◆ **Exercise instructions**
Your answer should be the full set of entries, given again without alteration.
═══ Source data ═══
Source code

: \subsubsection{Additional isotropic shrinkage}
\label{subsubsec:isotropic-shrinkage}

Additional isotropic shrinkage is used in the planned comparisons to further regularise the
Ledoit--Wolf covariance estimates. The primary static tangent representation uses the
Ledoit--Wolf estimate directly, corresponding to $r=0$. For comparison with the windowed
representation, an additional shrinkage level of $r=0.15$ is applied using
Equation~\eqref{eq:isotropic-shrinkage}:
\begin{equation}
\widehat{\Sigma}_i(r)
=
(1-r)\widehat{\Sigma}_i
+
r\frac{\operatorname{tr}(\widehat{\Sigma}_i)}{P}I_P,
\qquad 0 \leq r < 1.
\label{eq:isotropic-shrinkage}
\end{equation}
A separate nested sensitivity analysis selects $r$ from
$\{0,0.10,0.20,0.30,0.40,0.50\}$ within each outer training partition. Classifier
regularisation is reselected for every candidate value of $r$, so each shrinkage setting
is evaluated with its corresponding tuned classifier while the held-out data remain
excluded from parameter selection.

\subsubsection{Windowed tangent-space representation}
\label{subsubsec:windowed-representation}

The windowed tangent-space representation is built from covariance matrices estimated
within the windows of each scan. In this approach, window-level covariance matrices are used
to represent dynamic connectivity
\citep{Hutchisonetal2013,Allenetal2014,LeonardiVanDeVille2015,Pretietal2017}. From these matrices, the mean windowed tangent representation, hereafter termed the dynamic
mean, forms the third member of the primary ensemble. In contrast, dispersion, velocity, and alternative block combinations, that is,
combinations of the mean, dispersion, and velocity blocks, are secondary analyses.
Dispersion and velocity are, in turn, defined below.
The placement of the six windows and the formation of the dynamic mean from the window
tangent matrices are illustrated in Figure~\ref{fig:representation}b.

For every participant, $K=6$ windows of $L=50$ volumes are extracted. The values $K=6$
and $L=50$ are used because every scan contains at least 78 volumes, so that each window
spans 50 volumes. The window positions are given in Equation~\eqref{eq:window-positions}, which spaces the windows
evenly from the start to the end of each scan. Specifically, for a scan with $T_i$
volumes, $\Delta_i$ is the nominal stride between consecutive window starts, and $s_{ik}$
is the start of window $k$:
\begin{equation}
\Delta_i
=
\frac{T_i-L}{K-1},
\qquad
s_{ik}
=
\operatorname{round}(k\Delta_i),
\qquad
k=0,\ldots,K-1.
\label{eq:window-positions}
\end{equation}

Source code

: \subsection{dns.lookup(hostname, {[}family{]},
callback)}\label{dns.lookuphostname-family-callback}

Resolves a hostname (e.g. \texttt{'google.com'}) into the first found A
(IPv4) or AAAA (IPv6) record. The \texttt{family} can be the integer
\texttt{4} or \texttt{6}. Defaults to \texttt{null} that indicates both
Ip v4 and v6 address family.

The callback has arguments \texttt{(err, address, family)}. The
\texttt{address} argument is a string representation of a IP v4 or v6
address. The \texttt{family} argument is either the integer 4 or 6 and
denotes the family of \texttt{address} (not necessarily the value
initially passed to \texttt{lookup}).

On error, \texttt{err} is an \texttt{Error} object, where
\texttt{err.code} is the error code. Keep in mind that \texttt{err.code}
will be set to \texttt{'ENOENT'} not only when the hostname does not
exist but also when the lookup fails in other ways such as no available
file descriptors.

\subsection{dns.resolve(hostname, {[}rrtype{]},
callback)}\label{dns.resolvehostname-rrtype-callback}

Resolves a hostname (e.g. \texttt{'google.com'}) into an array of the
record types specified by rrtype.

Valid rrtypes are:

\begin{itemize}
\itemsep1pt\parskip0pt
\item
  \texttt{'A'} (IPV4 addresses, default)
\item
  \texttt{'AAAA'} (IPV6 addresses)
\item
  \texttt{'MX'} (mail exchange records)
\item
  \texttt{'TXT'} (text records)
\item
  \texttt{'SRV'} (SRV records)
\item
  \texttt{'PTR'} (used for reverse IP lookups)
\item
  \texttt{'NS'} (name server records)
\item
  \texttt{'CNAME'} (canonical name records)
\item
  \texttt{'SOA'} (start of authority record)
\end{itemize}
═══
◆ **Answer to this task**
Source code

: \subsubsection{Additional isotropic shrinkage}
\label{subsubsec:isotropic-shrinkage}

Additional isotropic shrinkage is used in the planned comparisons to further regularise the
Ledoit--Wolf covariance estimates. The primary static tangent representation uses the
Ledoit--Wolf estimate directly, corresponding to $r=0$. For comparison with the windowed
representation, an additional shrinkage level of $r=0.15$ is applied using
Equation~\eqref{eq:isotropic-shrinkage}:
\begin{equation}
\widehat{\Sigma}_i(r)
=
(1-r)\widehat{\Sigma}_i
+
r\frac{\operatorname{tr}(\widehat{\Sigma}_i)}{P}I_P,
\qquad 0 \leq r < 1.
\label{eq:isotropic-shrinkage}
\end{equation}
A separate nested sensitivity analysis selects $r$ from
$\{0,0.10,0.20,0.30,0.40,0.50\}$ within each outer training partition. Classifier
regularisation is reselected for every candidate value of $r$, so each shrinkage setting
is evaluated with its corresponding tuned classifier while the held-out data remain
excluded from parameter selection.

\subsubsection{Windowed tangent-space representation}
\label{subsubsec:windowed-representation}

The windowed tangent-space representation is built from covariance matrices estimated
within the windows of each scan. In this approach, window-level covariance matrices are used
to represent dynamic connectivity
\citep{Hutchisonetal2013,Allenetal2014,LeonardiVanDeVille2015,Pretietal2017}. From these matrices, the mean windowed tangent representation, hereafter termed the dynamic
mean, forms the third member of the primary ensemble. In contrast, dispersion, velocity, and alternative block combinations, that is,
combinations of the mean, dispersion, and velocity blocks, are secondary analyses.
Dispersion and velocity are, in turn, defined below.
The placement of the six windows and the formation of the dynamic mean from the window
tangent matrices are illustrated in Figure~\ref{fig:representation}b.

For every participant, $K=6$ windows of $L=50$ volumes are extracted. The values $K=6$
and $L=50$ are used because every scan contains at least 78 volumes, so that each window
spans 50 volumes. The window positions are given in Equation~\eqref{eq:window-positions}, which spaces the windows
evenly from the start to the end of each scan. Specifically, for a scan with $T_i$
volumes, $\Delta_i$ is the nominal stride between consecutive window starts, and $s_{ik}$
is the start of window $k$:
\begin{equation}
\Delta_i
=
\frac{T_i-L}{K-1},
\qquad
s_{ik}
=
\operatorname{round}(k\Delta_i),
\qquad
k=0,\ldots,K-1.
\label{eq:window-positions}
\end{equation}

Source code

: \subsection{dns.lookup(hostname, {[}family{]},
callback)}\label{dns.lookuphostname-family-callback}

Resolves a hostname (e.g. \texttt{'google.com'}) into the first found A
(IPv4) or AAAA (IPv6) record. The \texttt{family} can be the integer
\texttt{4} or \texttt{6}. Defaults to \texttt{null} that indicates both
Ip v4 and v6 address family.

The callback has arguments \texttt{(err, address, family)}. The
\texttt{address} argument is a string representation of a IP v4 or v6
address. The \texttt{family} argument is either the integer 4 or 6 and
denotes the family of \texttt{address} (not necessarily the value
initially passed to \texttt{lookup}).

On error, \texttt{err} is an \texttt{Error} object, where
\texttt{err.code} is the error code. Keep in mind that \texttt{err.code}
will be set to \texttt{'ENOENT'} not only when the hostname does not
exist but also when the lookup fails in other ways such as no available
file descriptors.

\subsection{dns.resolve(hostname, {[}rrtype{]},
callback)}\label{dns.resolvehostname-rrtype-callback}

Resolves a hostname (e.g. \texttt{'google.com'}) into an array of the
record types specified by rrtype.

Valid rrtypes are:

\begin{itemize}
\itemsep1pt\parskip0pt
\item
  \texttt{'A'} (IPV4 addresses, default)
\item
  \texttt{'AAAA'} (IPV6 addresses)
\item
  \texttt{'MX'} (mail exchange records)
\item
  \texttt{'TXT'} (text records)
\item
  \texttt{'SRV'} (SRV records)
\item
  \texttt{'PTR'} (used for reverse IP lookups)
\item
  \texttt{'NS'} (name server records)
\item
  \texttt{'CNAME'} (canonical name records)
\item
  \texttt{'SOA'} (start of authority record)
\end{itemize}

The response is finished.